• [TASK GOAL] The word "Vysvětlení" occurs in some lines of the listing. Copy those lines.

• [DATA FOR THE TASK]
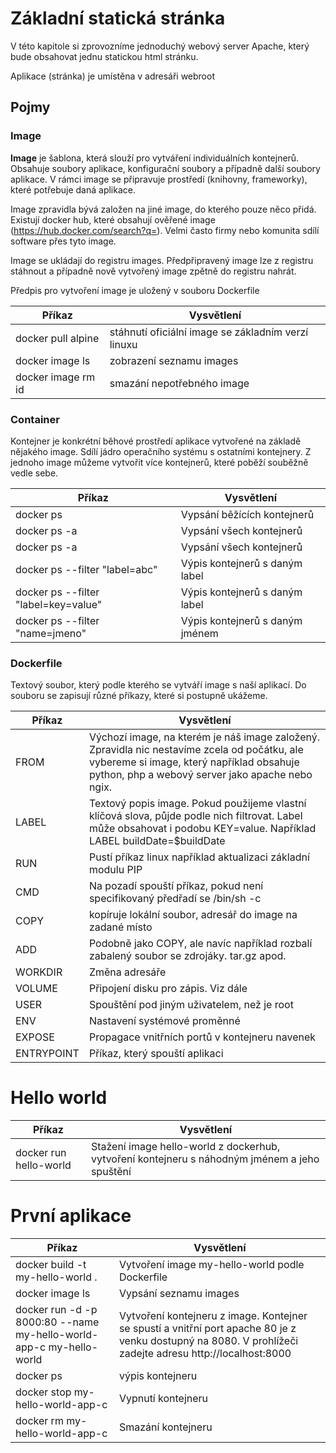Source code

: # Základní statická stránka

V této kapitole si zprovozníme jednoduchý webový server Apache, který bude obsahovat jednu statickou html stránku.

Aplikace (stránka) je umístěna v adresáři webroot

## Pojmy

### Image
**Image** je šablona, která slouží pro vytváření individuálních kontejnerů. Obsahuje soubory aplikace, konfigurační 
soubory a případně další soubory aplikace. V rámci image se připravuje prostředí (knihovny, frameworky), které potřebuje
daná aplikace. 

Image zpravidla bývá založen na jiné image, do kterého pouze něco přidá. Existují docker hub, které obsahují ověřené 
image (https://hub.docker.com/search?q=). Velmi často firmy nebo komunita sdílí software přes tyto image.

Image se ukládají do registru images. Předpřipravený image lze z registru stáhnout a případně nově vytvořený image
zpětně do registru nahrát.

Předpis pro vytvoření image je uložený v souboru Dockerfile

| Příkaz             | Vysvětlení                                         |
|--------------------|----------------------------------------------------|
| docker pull alpine | stáhnutí oficiální image se základním verzí linuxu |
| docker image ls    | zobrazení seznamu images                           |
| docker image rm id | smazání nepotřebného image                         | 

### Container

Kontejner je konkrétní běhové prostředí aplikace vytvořené na základě nějakého image. Sdílí jádro operačního systému 
s ostatními kontejnery. Z jednoho image můžeme vytvořit více kontejnerů, které poběží souběžně vedle sebe.

| Příkaz                               | Vysvětlení                      |
|--------------------------------------|---------------------------------|
| docker ps                            | Vypsání běžících kontejnerů     |
| docker ps -a                         | Vypsání všech kontejnerů        |
| docker ps -a                         | Vypsání všech kontejnerů        |
| docker ps --filter "label=abc"       | Výpis kontejnerů s daným label  |
| docker ps --filter "label=key=value" | Výpis kontejnerů s daným label  |
| docker ps --filter "name=jmeno"      | Výpis kontejnerů s daným jménem |


### Dockerfile
Textový soubor, který podle kterého se vytváří image s naší aplikací. Do souboru se zapisují různé příkazy, které 
si postupně ukážeme.

| Příkaz     | Vysvětlení                                                                                                                                                                                   |
|------------|----------------------------------------------------------------------------------------------------------------------------------------------------------------------------------------------|
| FROM       | Výchozí image, na kterém je náš image založený. Zpravidla nic nestavíme zcela od počátku, ale vybereme si image, který například obsahuje python, php a webový server jako apache nebo ngix. |
| LABEL      | Textový popis image. Pokud použijeme vlastní klíčová slova, půjde podle nich filtrovat. Label může obsahovat i podobu KEY=value. Například LABEL buildDate=$buildDate                        |
| RUN        | Pustí příkaz linux například aktualizaci základní modulu PIP                                                                                                                                 |
| CMD        | Na pozadí spouští příkaz, pokud není specifikovaný předřadí se /bin/sh -c                                                                                                                    |  
| COPY       | kopíruje lokální soubor, adresář do image na zadané místo                                                                                                                                    |
| ADD        | Podobně jako COPY, ale navíc například rozbalí zabalený soubor se zdrojáky. tar.gz apod.                                                                                                     |
| WORKDIR    | Změna adresáře                                                                                                                                                                               |
| VOLUME     | Připojení disku pro zápis. Viz dále                                                                                                                                                          |
| USER       | Spouštění pod jiným uživatelem, než je root                                                                                                                                                  |
| ENV        | Nastavení systémové proměnné                                                                                                                                                                 |
| EXPOSE     | Propagace vnitřních portů v kontejneru navenek                                                                                                                                               |
| ENTRYPOINT | Příkaz, který spouští aplikaci                                                                                                                                                               |


# Hello world

| Příkaz                               | Vysvětlení                                                                                    |
|--------------------------------------|-----------------------------------------------------------------------------------------------|
| docker run hello-world                         | Stažení image hello-world z dockerhub, vytvoření kontejneru s náhodným jménem a jeho spuštění |
 

# První aplikace

| Příkaz                                                              | Vysvětlení                                                                                                                                                |
|---------------------------------------------------------------------|-----------------------------------------------------------------------------------------------------------------------------------------------------------|
| docker build -t my-hello-world .                                    | Vytvoření image my-hello-world podle Dockerfile                                                                                                           |
| docker image ls                                                     | Vypsání seznamu images                                                                                                                                    |
| docker run -d -p 8000:80 --name my-hello-world-app-c my-hello-world | Vytvoření kontejneru z image. Kontejner se spustí a vnitřní port apache 80 je z venku dostupný na 8080. V prohlížeči zadejte adresu http://localhost:8000 |
| docker ps                                                           | výpis kontejneru                                                                                                                                          |
| docker stop my-hello-world-app-c                                    | Vypnutí kontejneru                                                                                                                                        |
| docker rm my-hello-world-app-c                                      | Smazání kontejneru                                                                                                                                        |
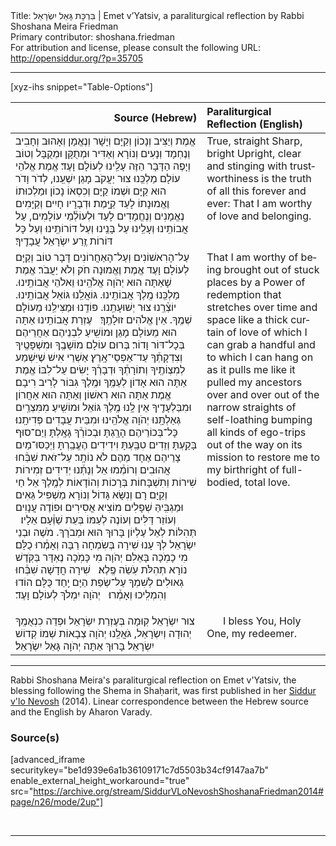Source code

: <html>
<head></head>
<body>
Title: בִּרְכָּת גָּאַל יִשְׂרָאֵל | Emet v’Yatsiv, a paraliturgical reflection by Rabbi Shoshana Meira Friedman<br />
Primary contributor: shoshana.friedman<br />
For attribution and license, please consult the following URL: <a href="http://opensiddur.org/?p=35705">http://opensiddur.org/?p=35705</a>
<p />
<hr />

[xyz-ihs snippet="Table-Options"]<table style="margin-left: auto; margin-right: auto;" class="draggable">
<thead><tr><th id="x" style="text-align: right;">Source (Hebrew)</th><th style="text-align: left;">Paraliturgical Reflection (English)</th></tr></thead>
<tbody>
<tr><td style="vertical-align:top;">
<div class="liturgy" lang="he">
אֱמֶת וְיַצִּיב וְנָכוֹן וְקַיָּם 
וְיָשָׁר וְנֶאֱמָן וְאָהוּב וְחָבִיב 
וְנֶחְמָד וְנָעִים וְנוֹרָא וְאַדִּיר 
וּמְתֻקָּן וּמְקֻבָּל וְטוֹב וְיָפֶה 
הַדָּבָר הַזֶּה עָלֵֽינוּ לְעוֹלָם וָעֶד׃
אֱמֶת אֱלֹהֵי עוֹלָם מַלְכֵּֽנוּ צוּר יַעֲקֹב מָגֵן יִשְׁעֵֽנוּ, 
לְדֹר וָדֹר הוּא קַיָּם וּשְׁמוֹ קַיָּם 
וְכִסְאוֹ נָכוֹן וּמַלְכוּתוֹ וֶאֱמוּנָתוֹ לָעַד קַיָּֽמֶת׃
וּדְבָרָיו חָיִים וְקַיָּמִים 
נֶאֱמָנִים וְנֶחֱמָדִים לָעַד וּלְעוֹלְ֒מֵי עוֹלָמִים, 
עַל אֲבוֹתֵֽינוּ וְעָלֵֽינוּ 
עַל בָּנֵֽינוּ וְעַל דּוֹרוֹתֵֽינוּ 
וְעַל כָּל דּוֹרוֹת זֶֽרַע יִשְׂרָאֵל עֲבָדֶֽיךָ׃
</span></div></td>

<td style="vertical-align:top;">
<div class="english" lang="en">
True, straight
Sharp, bright
Upright, clear
and stinging with trustworthiness
is the truth of all this forever and ever:
That I am worthy of love and belonging.
</div></td></tr>


<tr><td style="vertical-align:top;">
<div class="liturgy" lang="he">
עַל־הָרִאשׁוֹנִים וְעַל־הָאַחֲרוֹנִים 
דָּבָר טוֹב וְקַיָּם לְעוֹלָם וָעֶד 
אֱמֶת וֶאֱמוּנָה חֹק וְלֹא יַעֲבֹר׃
אֱמֶת שָׁאַתָּה הוּא יְהֹוָה אֱלֹהֵֽינוּ וֵאלֹהֵי אֲבוֹתֵֽינוּ. 
מַלְכֵּֽנוּ מֶֽלֶךְ אֲבוֹתֵֽינוּ. 
גּוֹאֲלֵֽנוּ גּוֹאֵל אֲבוֹתֵֽינוּ. 
יוֹצְ֒רֵֽנוּ צוּר יְשׁוּעָתֵֽנוּ. 
פּוֹדֵֽנוּ וּמַצִּילֵֽנוּ מֵעוֹלָם שְׁמֶֽךָ. 
אֵין אֱלֹהִים זוּלָתֶֽךָ׃
&nbsp;
עֶזְרַת אֲבוֹתֵֽינוּ אַתָּה הוּא מֵעוֹלָם 
מָגֵן וּמוֹשִֽׁיעַ לִבְנֵיהֶם אַחֲרֵיהֶם בְּכָל־דּוֹר וָדוֹר׃
בְּרוּם עוֹלָם מוֹשָׁבֶֽךָ וּמִשְׁפָּטֶֽיךָ וְצִדְקָתְ֒ךָ עַד־אַפְסֵי־אָֽרֶץ׃
אַשְׁרֵי אִישׁ שֶׁיִּשְׁמַע לְמִצְוֹתֶֽיךָ וְתוֹרָתְ֒ךָ וּדְבָרְ֒ךָ יָשִׂים עַל־לִבּוֹ׃
אֱמֶת אַתָּה הוּא אָדוֹן לְעַמֶּֽךָ וּמֶֽלֶךְ גִּבּוֹר לָרִיב רִיבָם׃
אֱמֶת אַתָּה הוּא רִאשׁוֹן וְאַתָּה הוּא אַחֲרוֹן 
וּמִבַּלְעָדֶֽיךָ אֵין לָֽנוּ מֶֽלֶךְ גּוֹאֵל וּמוֹשִֽׁיעַ׃
מִמִּצְרַֽיִם גְּאַלְתָּֽנוּ יְהֹוָה אֱלֹהֵֽינוּ וּמִבֵּית עֲבָדִים פְּדִיתָֽנוּ׃
כָּל־בְּכוֹרֵיהֶם הָרָֽגְתָּ 
וּבְכוֹרְ֒ךָ גָּאָֽלְתָּ 
וְיַם־סוּף בָּקַֽעְתָּ 
וְזֵדִים טִבַּֽעְתָּ 
וִידִידִים הֶעֱבַֽרְתָּ 
וַיְכַסּוּ־מַיִם צָרֵיהֶם אֶחָד מֵהֶם לֹא נוֹתָֽר׃
עַל־זֹאת שִׁבְּ֒חוּ אֲהוּבִים וְרוֹמְ֒מוּ אֵל 
וְנָתְ֒נוּ יְדִידִים זְמִירוֹת שִׁירוֹת וְתִשְׁבָּחוֹת 
בְּרָכוֹת וְהוֹדָאוֹת לְמֶֽלֶךְ אֵל חַי וְקַיָּם׃
רָם וְנִשָּׂא גָּדוֹל וְנוֹרָא 
מַשְׁפִּיל גֵּאִים וּמַגְבִּֽיהַּ שְׁפָלִים 
מוֹצִיא אֲסִירִים וּפוֹדֶה עֲנָוִים 
וְעוֹזֵר דַּלִּים וְעוֹנֶה לְעַמּוֹ בְּעֵת שַׁוְּ֒עָם אֵלָיו׃
&nbsp;
תְּהִלּוֹת לְאֵל עֶלְיוֹן בָּרוּךְ הוּא וּמְבֹרָךְ. 
מֹשֶׁה וּבְנֵי יִשְׂרָאֵל לְךָ עָנוּ שִׁירָה בְּשִׂמְחָה רַבָּה וְאָמְ֒רוּ כֻלָּם׃
&nbsp;
מִי כָמֹֽכָה בָּאֵלִם יְהֹוָה מִי כָּמֹֽכָה נֶאְדָּר בַּקֹּֽדֶשׁ 
נוֹרָא תְהִלֹּת עֹֽשֵׂה פֶֽלֶא׃
&nbsp;
שִׁירָה חֲדָשָׁה שִׁבְּ֒חוּ גְאוּלִים לְשִׁמְךָ עַל־שְׂפַת הַיָּם 
יַֽחַד כֻּלָּם הוֹדוּ וְהִמְלִֽיכוּ וְאָמְ֒רוּ׃
&nbsp;
יְהֹוָה יִמְלֹךְ לְעוֹלָם וָעֶד׃

</span></div></td>

<td style="vertical-align:top;">
<div class="english" lang="en">
That I am worthy of being brought out of stuck places
by a Power of redemption that stretches over time and space
like a thick curtain of love
of which I can grab a handful and to which I can hang on
as it pulls me like it pulled my ancestors
over and over out of the narrow straights of self-loathing
bumping all kinds of ego-trips out of the way on its mission
to restore me to my birthright of full-bodied, total love.
</div></td></tr>


<tr><td style="vertical-align:top;">
<div class="liturgy" lang="he">
צוּר יִשְׂרָאֵל קֽוּמָה בְּעֶזְרַת יִשְׂרָאֵל 
וּפְדֵה כִנְאֻמֶֽךָ יְהוּדָה וְיִשְׂרָאֵל, 
גֹּאֲלֵֽנוּ יְהֹוָה צְבָאוֹת שְׁמוֹ קְדוֹשׁ יִשְׂרָאֵל׃
בָּרוּךְ אַתָּה יְהֹוָה גָּאַל יִשְׂרָאֵל׃
</span></div></td>

<td style="vertical-align:top;">
<div class="english" lang="en">
&nbsp;
&nbsp;
&nbsp;
I bless You, Holy One, my redeemer.
</div></td></tr>
</tbody></table>

<hr />

Rabbi Shoshana Meira's paraliturgical reflection on Emet v'Yatsiv, the blessing following the Shema in Shaḥarit, was first published in her <a href="/?p=9556">Siddur v'lo Nevosh</a> (2014). Linear correspondence between the Hebrew source and the English by Aharon Varady.

<h3>Source(s)</h3>

[advanced_iframe securitykey="be1d939e6a1b36109171c7d5503b34cf9147aa7b" enable_external_height_workaround="true" src="https://archive.org/stream/SiddurVLoNevoshShoshanaFriedman2014#page/n26/mode/2up"]

&nbsp;

<hr />

&nbsp;
</body>
</html>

• [WRITTEN ANSWER]
| Příkaz             | Vysvětlení                                         |
| Příkaz                               | Vysvětlení                      |
| Příkaz     | Vysvětlení                                                                                                                                                                                   |
| Příkaz                               | Vysvětlení                                                                                    |
| Příkaz                                                              | Vysvětlení                                                                                                                                                |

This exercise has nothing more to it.